4T1luc cells were grown in Dulbecco’s Modified Eagle Medium (DMEM) with 10% Fetal Bovine Serum (FBS). Fluorescence microscopy was performed with Olympus BX51 upright microscope. 4′,6-Diamidino-2-phenylindole dihydrochloride (DAPI) was detected with excitation 330–385 nm and emission 420 nm. LS277 fluorescence detected with 775/70 em and 845/55 detection.

Cell fluorescent imaging

Cells were plated in an 8-well chamber slide and allowed to grow overnight. The following day the DMEM growth medium was removed and replaced with the same medium but containing either dye alone (LS277) or nanoparticles (NP2_LS277). 7 nM dye solution and NP2_LS277 particles solution of 55 pM (approximately equivalent optical density of both particles and dye).
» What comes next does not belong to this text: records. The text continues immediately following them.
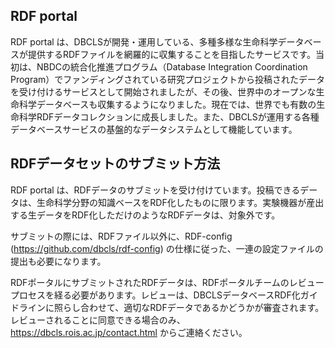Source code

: ## RDF portal

RDF portal は、DBCLSが開発・運用している、多種多様な生命科学データベースが提供するRDFファイルを網羅的に収集することを目指したサービスです。当初は、NBDCの統合化推進プログラム（Database Integration Coordination Program）でファンディングされている研究プロジェクトから投稿されたデータを受け付けるサービスとして開始されましたが、その後、世界中のオープンな生命科学データベースも収集するようになりました。現在では、世界でも有数の生命科学RDFデータコレクションに成長しました。また、DBCLSが運用する各種データベースサービスの基盤的なデータシステムとして機能しています。

## RDFデータセットのサブミット方法
RDF portal は、RDFデータのサブミットを受け付けています。投稿できるデータは、生命科学分野の知識ベースをRDF化したものに限ります。実験機器が産出する生データをRDF化しただけのようなRDFデータは、対象外です。

サブミットの際には、RDFファイル以外に、RDF-config (https://github.com/dbcls/rdf-config) の仕様に従った、一連の設定ファイルの提出も必要になります。

RDFポータルにサブミットされたRDFデータは、RDFポータルチームのレビュープロセスを経る必要があります。レビューは、DBCLSデータベースRDF化ガイドラインに照らし合わせて、適切なRDFデータであるかどうかが審査されます。レビューされることに同意できる場合のみ、https://dbcls.rois.ac.jp/contact.html からご連絡ください。
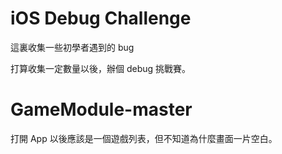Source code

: # iOS Debug Challenge

這裏收集一些初學者遇到的 bug

打算收集一定數量以後，辦個 debug 挑戰賽。



# GameModule-master

打開 App 以後應該是一個遊戲列表，但不知道為什麼畫面一片空白。

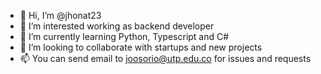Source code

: - 👋 Hi, I’m @jhonat23
- 👀 I’m interested working as backend developer
- 🌱 I’m currently learning Python, Typescript and C#
- 💞️ I’m looking to collaborate with startups and new projects
- 📫 You can send email to joosorio@utp.edu.co for issues and requests

<!---
jhonat23/jhonat23 is a ✨ special ✨ repository because its `README.md` (this file) appears on your GitHub profile.
You can click the Preview link to take a look at your changes.
--->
The first well in each plate was a control – with no dye or nanoparticles. The time course for the remainder was 30 min, 1 h, 2 h, 4 h, and 24 h. At the appropriate time, the medium was removed and the cells were washed once with PBS, PBS was removed and mounting media added. After removal of the chambers, the slide was cover-slipped with Vectashield with DAPI nuclear stain (Vector Laboratories, Burlingame, CA).